CAIRN.INFO : Matières à réflexion

1Cet ouvrage de Sylvain Grisot, urbaniste consultant et enseignant, fait le point sur l’impasse de nos façons actuelles de faire la ville et propose, par des exemples et par un manifeste, une solution concrète à l’étalement urbain et ses conséquences : l’urbanisme circulaire. Le récit démarre par un témoignage fictif : le rêve de ce que pourraient être l’urbanisme et la vie en 2032 si la mesure de l’urgence climatique était collectivement prise en 2020. Ce livre pourrait d’ailleurs potentiellement participer à cette prise de conscience, notamment s’il était lu par les élus à l’échelon communal, ces maires à qui l’on doit, in fine, l’urbanisation des terres agricoles à un rythme d’un département moyen tous les 20 ans (ou 30 000 hectares par an, ou trois fois la surface de Paris, ou encore 5 terrains de football par heure, nuit et jour). Le constat de Sylvain Grisot est sans appel : l’impasse du système actuel. Il faut prendre la mesure du problème et changer de paradigme, et vite. Si la voiture a créé le problème, en raccourcissant le temps et en augmentant les distances, c’est bien de la façon de concevoir la ville qu’il s’agit de changer si l’on ne veut pas dépendre bientôt d’autres pays pour se nourrir (la France importe déjà des aliments dont la surface de culture correspond à 50 % de ses terres cultivées). L’auteur insiste aussi sur la notion de dépense écologique, sociale et fonctionnelle liée à cet étalement. Le rythme d’artificialisation conduit à : une augmentation des crues liées à l’imperméabilisation des sols, une perte de biodiversité et du stockage carbone des sols une fois bitumés (émissions de 4,35 Gt CO2/an), un surcoût communal lié à l’extension des réseaux et un surcoût national indirect de l’étalement évalué à 50,5 milliards d’euros annuels. En parallèle, les prix du foncier poussent les classes moyennes toujours plus loin des villes, allongeant d’autant les trajets, augmentant les coûts cachés de la périphérie ainsi que les pollutions automobiles. L’urbanisme actuel, pour l’auteur, fonctionne en urbanisant plus vite que ne croît la population, en surconsommant des terres agricoles dont la valeur marchande ne reflète pas l’intérêt général et à long terme, en construisant toujours plus en neuf des surfaces qui pourtant existent déjà et sont délaissés : friches industrielles, logements de centre-ville vacants, zones industrielles et commerciales défraîchies.

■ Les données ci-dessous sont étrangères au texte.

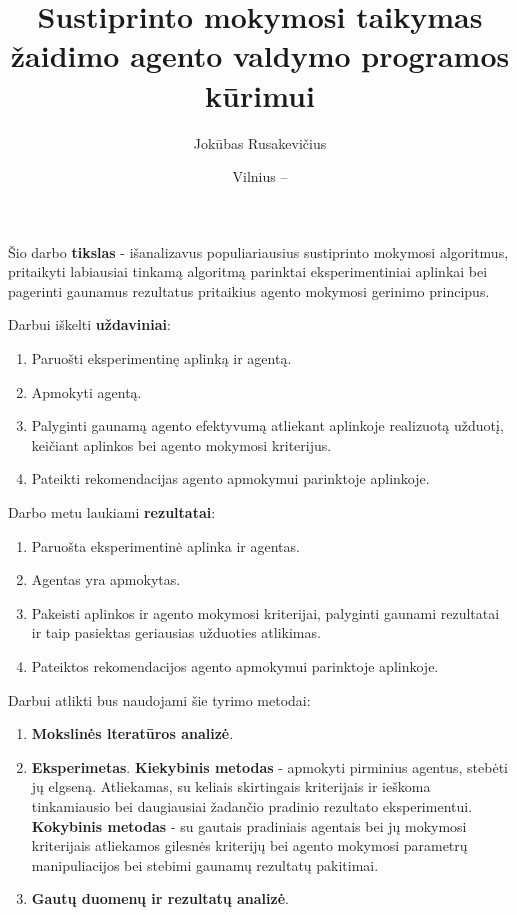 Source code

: \documentclass{VUMIFPSbakalaurinis}
\title{Sustiprinto mokymosi taikymas žaidimo agento valdymo programos kūrimui}
\author{Jokūbas Rusakevičius}
\date{Vilnius – \the\year}
\begin{document}
\maketitle

\setcounter{page}{2}





Šio darbo \textbf{tikslas} - išanalizavus populiariausius sustiprinto mokymosi algoritmus, pritaikyti labiausiai tinkamą algoritmą parinktai eksperimentiniai aplinkai bei pagerinti gaunamus rezultatus pritaikius agento mokymosi gerinimo principus.\par

Darbui iškelti \textbf{uždaviniai}:\par

\begin{enumerate}
	\item Paruošti eksperimentinę aplinką ir agentą.
	\item Apmokyti agentą.
	\item Palyginti gaunamą agento efektyvumą atliekant aplinkoje realizuotą užduotį, keičiant aplinkos bei agento mokymosi kriterijus.
	\item Pateikti rekomendacijas agento apmokymui parinktoje aplinkoje.
\end{enumerate}

Darbo metu laukiami \textbf{rezultatai}:

\begin{enumerate}
	\item Paruošta eksperimentinė aplinka ir agentas.
	\item Agentas yra apmokytas.
	\item Pakeisti aplinkos ir agento mokymosi kriterijai, palyginti gaunami rezultatai ir taip pasiektas geriausias užduoties atlikimas.
	\item Pateiktos rekomendacijos agento apmokymui parinktoje aplinkoje.
\end{enumerate}

Darbui atlikti bus naudojami šie tyrimo metodai:

\begin{enumerate}
	\item \textbf{Mokslinės lteratūros analizė}.
	\item \textbf{Eksperimetas}.
	\subitem \textbf{Kiekybinis metodas} - apmokyti pirminius agentus, stebėti jų elgseną. Atliekamas, su keliais skirtingais kriterijais ir ieškoma tinkamiausio bei daugiausiai žadančio pradinio rezultato eksperimentui.
	\subitem \textbf{Kokybinis metodas} - su gautais pradiniais agentais bei jų mokymosi kriterijais atliekamos gilesnės kriterijų bei agento mokymosi parametrų manipuliacijos bei stebimi gaunamų rezultatų pakitimai.
	\item \textbf{Gautų duomenų ir rezultatų analizė}.
\end{enumerate}
\end{document}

2Depuis la loi SRU (Solidarité et Renouvellement Urbain) de 2000 et sa notion de « gestion économe de l’espace », de nombreuses lois ont tenté de résorber cette croissance démesurée. Mais le constat fait par l’auteur est là encore négatif : toutes ont été inefficaces et les espoirs législatifs différés toujours à un avenir plus lointain. Si de plus en plus de métropoles prennent la mesure du problème, les communes de leurs périphéries attirent les habitants et les activités par des terrains moins chers et poursuivent l’étalement, jusque-là non contraintes par la loi. Cela pourrait changer avec le principe dit de ZAN (Zéro Artificialisation Nette). Cette circulaire envoyée aux préfets en juillet 2019 et signée par quatre ministres promet un renforcement des processus, en arrêtant l’artificialisation au profit de la densification intra-muros et la renaturation de terres artificialisées. Alors que déjà s’amorce la difficulté de sa mise en œuvre et ses contournements possibles, la circulaire vise seulement un objectif à 2050, et sans contrainte légale d’ici là, demeurant dépendante de la bonne volonté des autorités locales. Cependant, la circulaire ZAN a tout de même le mérite, souligne Sylvain Grisot, d’amorcer la réflexion sur les moyens de faire la ville sur la ville. Non plus comme l’utopie des années 1970, mais comme une façon de faire la ville différente, frugale en sols et en ressources, mais potentiellement bien plus vivante.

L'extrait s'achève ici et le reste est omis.